The Return of the Politics of Debt

Yesterday I saw Doug Henwood interview the anthropologist David Graeber about his new book about debt. It was a fascinating discussion, and it made me decide that I’m going to have to read the book, despite it coming in at five hundred pages and being a bit overpriced in its e-book edition.

One of the themes that came up a lot in the discussion was the way that debt has historically functioned as the foundation of economic domination in a lot of different social formations. As Graeber wryly put it, conquering invaders will happily tell their new subjects that they now owe a debt that must be repaid for the cost of conquering them. And rulers in various times and places have canceled debts as a way of keeping the peace, as in the tradition of the Jubilee year.

Graeber cited the historian Moses Finley, who identified “the perennial revolutionary programme of antiquity, cancel debts and redistribute the land, the slogan of a peasantry, not of a working class.” And as Mike Konczal (who was also there last night) notes, “The balance-sheet recession policy for USA is basically: abolish the debts, and redistribute the land.”

But if we seem to be returning to a millennia-old politics of debt, that only highlights the anomaly of the past two centuries. In at least some places, “cancel the debts, redistribute the land” hasn’t been the primary slogan. Rather, the demands were for “eight hours labor, eight hours recreation, eight hours rest,” and later for more jobs, or higher wages, or more job security.

These demands, of course, all presuppose a society of generalized wage labor, in which people think of it as normal or inevitable to work for a boss in order to procure the means of subsistence. And it is the presence of generalized wage labor — and therefore, of capitalism — that marks out the nineteenth and twentieth centuries as anomalous. When we think about this in relation to debt, we can see that one of the distinctive features of capitalism is that it is a system that can, in principle, control the exploited classes without pervasive debt relations. That is, the archetypal wage laborer does not necessarily have any debt. But they also don’t have the means of production to produce for themselves, hence they are forced to work for a wage. Thus, the worker is “free in the double sense, that as a free man he can dispose of his labour-power as his own commodity, and that on the other hand he has no other commodity for sale, is short of everything necessary for the realisation of his labour-power.”

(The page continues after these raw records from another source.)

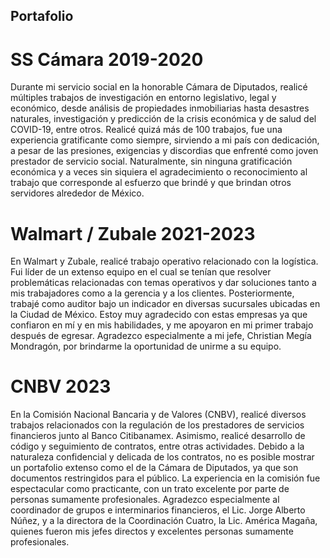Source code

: ## Portafolio

# SS Cámara 2019-2020

Durante mi servicio social en la honorable Cámara de Diputados, realicé múltiples trabajos de investigación en entorno legislativo, legal y económico, desde análisis de propiedades inmobiliarias hasta desastres naturales, investigación y predicción de la crisis económica y de salud del COVID-19, entre otros. Realicé quizá más de 100 trabajos, fue una experiencia gratificante como siempre, sirviendo a mi país con dedicación, a pesar de las presiones, exigencias y discordias que enfrenté como joven prestador de servicio social. Naturalmente, sin ninguna gratificación económica y a veces sin siquiera el agradecimiento o reconocimiento al trabajo que corresponde al esfuerzo que brindé y que brindan otros servidores alrededor de México.

# Walmart / Zubale 2021-2023

En Walmart y Zubale, realicé trabajo operativo relacionado con la logística. Fui líder de un extenso equipo en el cual se tenían que resolver problemáticas relacionadas con temas operativos y dar soluciones tanto a mis trabajadores como a la gerencia y a los clientes. Posteriormente, trabajé como auditor bajo un indicador en diversas sucursales ubicadas en la Ciudad de México. Estoy muy agradecido con estas empresas ya que confiaron en mí y en mis habilidades, y me apoyaron en mi primer trabajo después de egresar. Agradezco especialmente a mi jefe, Christian Megía Mondragón, por brindarme la oportunidad de unirme a su equipo.

# CNBV 2023

En la Comisión Nacional Bancaria y de Valores (CNBV), realicé diversos trabajos relacionados con la regulación de los prestadores de servicios financieros junto al Banco Citibanamex. Asimismo, realicé desarrollo de código y seguimiento de contratos, entre otras actividades. Debido a la naturaleza confidencial y delicada de los contratos, no es posible mostrar un portafolio extenso como el de la Cámara de Diputados, ya que son documentos restringidos para el público. La experiencia en la comisión fue espectacular como practicante, con un trato excelente por parte de personas sumamente profesionales. Agradezco especialmente al coordinador de grupos e interminarios financieros, el Lic. Jorge Alberto Núñez, y a la directora de la Coordinación Cuatro, la Lic. América Magaña, quienes fueron mis jefes directos y excelentes personas sumamente profesionales.
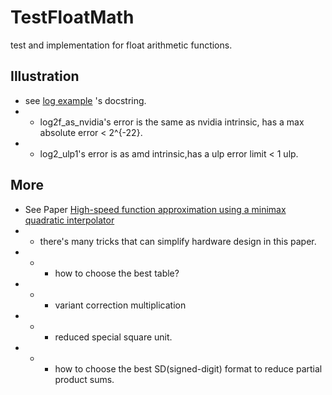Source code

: # TestFloatMath

test and implementation for float arithmetic functions.

## Illustration

- see [log example](./src/log.cpp) 's docstring.
- - log2f_as_nvidia's error is the same as nvidia intrinsic, has a max absolute error < 2^{-22}.
- - log2_ulp1's error is as amd intrinsic,has a ulp error limit < 1 ulp.

## More

- See Paper [High-speed function approximation using a minimax quadratic interpolator](https://ieeexplore.ieee.org/abstract/document/1388195) 
- - there's many tricks that can simplify hardware design in this paper.
- - - how to choose the best table?
- - - variant correction multiplication
- - - reduced special square unit.
- - - how to choose the best SD(signed-digit) format to reduce partial product sums. 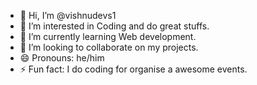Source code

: - 👋 Hi, I’m @vishnudevs1
- 👀 I’m interested in Coding and do great stuffs.
- 🌱 I’m currently learning Web development.
- 💞️ I’m looking to collaborate on my projects.
- 😄 Pronouns: he/him
- ⚡ Fun fact: I do coding for organise a awesome events.

<!---
vishnudevs1/vishnudevs1 is a ✨ special ✨ repository because its `README.md` (this file) appears on your GitHub profile.
You can click the Preview link to take a look at your changes.
--->
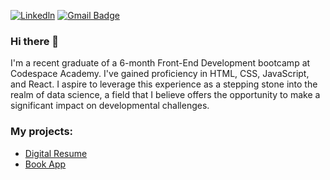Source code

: [![Linkedln](https://img.shields.io/badge/LinkedIn-0077B5?style=flat-square&logo=linkedin&logoColor=white)](https://www.linkedin.com/tshidiso-moorosi-420582177/)
[![Gmail Badge](https://img.shields.io/badge/-Gmail-c14438?style=flat-square&logo=Gmail&logoColor=white&link=mailto:mixdeers@gmail.com)](mailto:tshidisomoorosi@gmail.com)

### Hi there 👋

I'm a recent graduate of a 6-month Front-End Development bootcamp at Codespace Academy. I've gained proficiency in HTML, CSS, JavaScript, and React.
I aspire to leverage this experience as a stepping stone into the realm of data science, a field that I believe offers the opportunity to make a significant impact on developmental challenges.

### My projects:

+ [Digital Resume](https://github.com/tshidiso-codespace/TSHMOO220_FTC2306_GroupB_TshidisoMoorosi_ITW9)
+ [Book App](https://github.com/tshidiso-codespace/TSHMOO220_FTC2306_GroupB_TshidisoMoorosi_ITWA19_FINAL_Capstone_Project)


<!--
**tshidiso-codespace/tshidiso-codespace** is a ✨ _special_ ✨ repository because its `README.md` (this file) appears on your GitHub profile.

Here are some ideas to get you started:

- 🔭 I’m currently working on ...
- 🌱 I’m currently learning ...
- 👯 I’m looking to collaborate on ...
- 🤔 I’m looking for help with ...
- 💬 Ask me about ...
- 📫 How to reach me: ...
- 😄 Pronouns: ...
- ⚡ Fun fact: ...
-->

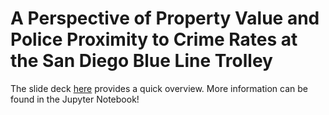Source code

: # A Perspective of Property Value and Police Proximity to Crime Rates at the San Diego Blue Line Trolley

The slide deck <a href="https://github.com/eemilycchen/blue-line-trolley/tree/main/visual_presentations" download="A_Perspective_of_Property_Value_and_Police_Proximity_to_Crime_Rates_at_the_San_Diego_Blue_Line_Trolley.pdf">here</a> provides a quick overview. More information can be found in the Jupyter Notebook!
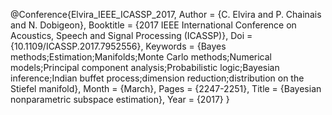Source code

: @Conference{Elvira_IEEE_ICASSP_2017,
	Author    = {C. Elvira and P. Chainais and N. Dobigeon},
	Booktitle = {2017 IEEE International Conference on Acoustics, Speech and Signal Processing (ICASSP)},
	Doi       = {10.1109/ICASSP.2017.7952556},
	Keywords  = {Bayes methods;Estimation;Manifolds;Monte Carlo methods;Numerical models;Principal component analysis;Probabilistic logic;Bayesian inference;Indian buffet process;dimension reduction;distribution on the Stiefel manifold},
	Month     = {March},
	Pages     = {2247-2251},
	Title     = {Bayesian nonparametric subspace estimation},
	Year      = {2017}
}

In practice, of course, individual debt has always been an important part of capitalism, and debt and credit are indispensable to other parts of the system as well. Nevertheless, it seems to me that there is something significant about the increasing importance of debt in our political economy. It may be indicative not merely of a short-term debt bubble, but a longer-term shift away from the canonical form of capitalism I just described. This is related to my previous discussions of rentier capitalism, since one of the problems I’ve spent a lot of time thinking about is how one could maintain relations of class power if it becomes possible for people to survive outside of wage labor. I’ve mostly been concerned with the way in which the state can create artificial scarcity through intellectual property laws and the like (e.g., anti-Star Trek). But debt is an equally important part of the picture, and one which I think I’ve tended to overlook.

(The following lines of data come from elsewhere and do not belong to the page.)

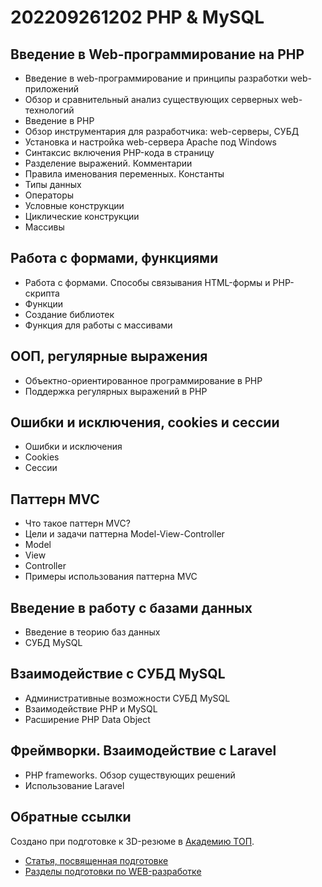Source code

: # 202209261202 PHP & MySQL

## Введение в Web-программирование на PHP

- Введение в web-программирование и принципы разработки web-приложений
- Обзор и сравнительный анализ существующих серверных web-технологий
- Введение в PHP
- Обзор инструментария для разработчика: web-серверы, СУБД
- Установка и настройка web-сервера Apache под Windows
- Синтаксис включения PHP-кода в страницу 
- Разделение выражений. Комментарии
- Правила именования переменных. Константы
- Типы данных
- Операторы
- Условные конструкции
- Циклические конструкции
- Массивы 

## Работа с формами, функциями

- Работа с формами. Способы связывания HTML-формы и PHP-скрипта
- Функции
- Создание библиотек
- Функция для работы с массивами

## ООП, регулярные выражения

- Объектно-ориентированное программирование в PHP
- Поддержка регулярных выражений в PHP

## Ошибки и исключения, cookies и сессии

- Ошибки и исключения
- Cookies
- Сессии

## Паттерн MVC

- Что такое паттерн MVC?
- Цели и задачи паттерна Model-View-Controller
- Model
- View
- Controller
- Примеры использования паттерна MVC

## Введение в работу с базами данных

- Введение в теорию баз данных
- СУБД MySQL

## Взаимодействие с СУБД MySQL

- Административные возможности СУБД MySQL
- Взаимодействие PHP и MySQL
- Расширение PHP Data Object 

## Фреймворки. Взаимодействие с Laravel

- PHP frameworks. Обзор существующих решений
- Использование Laravel

## Обратные ссылки

Создано при подготовке к 3D-резюме в [Академию ТОП](https://izh.top-academy.ru/).

- [Статья, посвященная подготовке](../blog/20220914-preparing-for-teaching.md)
- [Разделы подготовки по WEB-разработке](./202209141344-web-design.md)
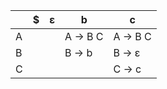 | | $ | ε | b | c | 
| --- | --- | --- | --- | --- |
| A |  |  | A -> B C  | A -> B C  | 
| B |  |  | B -> b  | B -> ε  | 
| C |  |  |  | C -> c  |

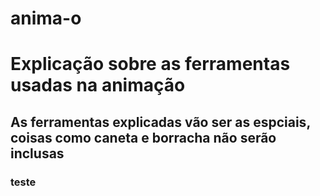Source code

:# anima-o
<div>
<h1> Explicação sobre as ferramentas usadas na animação </h1>
</div>

<h2>
  <div>
    As ferramentas explicadas vão ser as espciais, coisas como caneta e borracha não serão inclusas
  </div>
</h2>
                
<h3>
  <div>
  teste
  </div>
</h3>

This suggests one source of the Left’s political confusion today. Leftists and liberals are used to viewing issues of jobs, hours and wages as the core problem facing workers. And insofar as most people are still wage laborers, that still appears to be the case. Yet it seems to me that we could easily arrive at a situation where it is technically possible for people to opt out of wage labor (due to the wonders of the Internet, 3D printers, small-scale communal production, and so on) but where people are still compelled to work for bosses in order to pay off their debts. (And we can only guess at what new forms of debt will be concocted to cement this system in place. Perhaps we will all one day be born with debt, for the privilege of being born in America?) In that situation, it might appear that the fundamental problem was inadequate demand, or low wages, or something else to do with the labor market. But the real problem would be the existence of all this inviolable debt.

Indeed, widespread and large debt loads are one of the most important ways in which my generation differs from those that immediately preceded it. The need to service debts — chiefly student loan debt, but also credit card debt in many cases — shapes every decision people make in their early adulthood. People who might otherwise want to sacrifice some income in order to pursue their goals are forced into corporate careers in order to pay off their debts. This has direct implications for the Left: more than once, older comrades have noted to me that it has become much more difficult to live in the kind of bohemian poverty that sustained an earlier generation of young radicals and activists.

As a matter of political consciousness, it’s important to drive home the point that insofar as we are burdened with debt, we are not free people — not even in the impoverished sense in which Marx spoke of the “free” laborer. In the spirit of Corey Robin’s call to reclaim the politics of freedom, it’s time to demand freedom from debt.

And there may be some advantages to a politics centered around debt rather than wage labor. The problem confronting the wage laborer is that they are, in fact, dependent on the boss for their sustenance, unless they can solve the collective action problem of getting everyone together to expropriate the expropriators. Debt, on the other hand, is just an agreed-upon social fiction denoting an obligation for some act of consumption that has already occurred. The only way to make people respect debt is through some combination of brute force and ideological legitimacy — a legitimacy that we can only hope is starting to slip away.